Entre seus romances mais famosos destacam-se A Mulher de Trinta Anos (1831-32), Eugènie Grandet (1833), O Pai Goriot (1834), O Lírio do Vale (1835), As Ilusões Perdidas (1839), A Prima Bette (1846) e O Primo Pons (1847). Desde Le Dernier Chouan (1829), que depois se transformaria em Les Chouans (1829, na tradução brasileira A Bretanha), Balzac denunciou ou abordou os problemas do dinheiro, da usura, da hipocrisia familiar, da constituição dos verdadeiros poderes na França liberal burguesa e, ainda que o meio operário não apareça diretamente em suas obras, discorreu sobre fenômenos sociais a partir da pintura dos ambientes rurais, como em Os Camponeses, de 1844.[1] Além de romances, escreveu também "estudos filosóficos" (como A Procura do Absoluto, 1834) e estudos analíticos (como a Fisiologia do Casamento, que causou escândalo ao ser publicado em 1829).

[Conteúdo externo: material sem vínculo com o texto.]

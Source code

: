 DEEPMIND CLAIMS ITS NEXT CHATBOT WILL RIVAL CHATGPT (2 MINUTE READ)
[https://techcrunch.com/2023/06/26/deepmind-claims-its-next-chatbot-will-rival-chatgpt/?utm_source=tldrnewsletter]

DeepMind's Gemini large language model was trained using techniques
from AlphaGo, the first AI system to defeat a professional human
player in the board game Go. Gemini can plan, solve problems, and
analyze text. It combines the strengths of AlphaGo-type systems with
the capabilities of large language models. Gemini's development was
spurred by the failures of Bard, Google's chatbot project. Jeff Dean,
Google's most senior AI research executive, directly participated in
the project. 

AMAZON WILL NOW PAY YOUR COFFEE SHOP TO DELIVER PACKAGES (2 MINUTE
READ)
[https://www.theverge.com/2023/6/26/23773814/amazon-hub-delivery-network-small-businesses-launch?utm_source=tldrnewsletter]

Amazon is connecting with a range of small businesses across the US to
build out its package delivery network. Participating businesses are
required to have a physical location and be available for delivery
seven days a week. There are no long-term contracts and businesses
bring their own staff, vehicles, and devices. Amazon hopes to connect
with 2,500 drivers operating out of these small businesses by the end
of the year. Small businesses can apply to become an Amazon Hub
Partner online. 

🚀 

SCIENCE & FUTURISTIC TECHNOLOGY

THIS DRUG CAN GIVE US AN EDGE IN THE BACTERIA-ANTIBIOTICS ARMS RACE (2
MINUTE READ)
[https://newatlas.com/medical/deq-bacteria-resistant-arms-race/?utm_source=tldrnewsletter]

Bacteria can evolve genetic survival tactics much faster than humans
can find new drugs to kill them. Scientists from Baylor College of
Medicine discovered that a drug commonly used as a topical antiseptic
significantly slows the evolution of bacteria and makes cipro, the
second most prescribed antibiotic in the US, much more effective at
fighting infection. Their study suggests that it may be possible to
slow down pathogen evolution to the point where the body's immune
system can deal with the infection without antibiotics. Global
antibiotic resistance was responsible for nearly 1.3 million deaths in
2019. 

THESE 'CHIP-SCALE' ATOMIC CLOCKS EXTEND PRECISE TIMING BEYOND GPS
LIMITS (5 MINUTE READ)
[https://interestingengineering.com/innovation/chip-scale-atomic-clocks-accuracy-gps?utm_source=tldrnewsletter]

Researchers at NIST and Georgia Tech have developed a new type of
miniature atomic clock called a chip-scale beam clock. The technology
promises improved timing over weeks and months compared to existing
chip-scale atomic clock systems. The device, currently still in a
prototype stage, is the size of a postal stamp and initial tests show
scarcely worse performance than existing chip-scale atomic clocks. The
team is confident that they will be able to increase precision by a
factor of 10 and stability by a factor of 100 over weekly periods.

Balzac tinha uma enorme capacidade de trabalho, usada sobretudo para cobrir as dívidas que acumulava.[1] De certo modo, suas despesas foram a razão pela qual, desde 1832 até sua morte, se dedicou incansavelmente à literatura. Sua extensa obra influenciou nomes como Proust, Zola, Dickens, Dostoyevsky, Flaubert, Henry James, Machado de Assis, Castelo Branco e Ítalo Calvino, e é constantemente adaptada para o cinema. Participante da vida mundana parisiense, teve vários relacionamentos, entre eles um célebre caso amoroso, desde 1832, com a polonesa Ewelina Hańska, com quem veio a se casar pouco antes de morrer.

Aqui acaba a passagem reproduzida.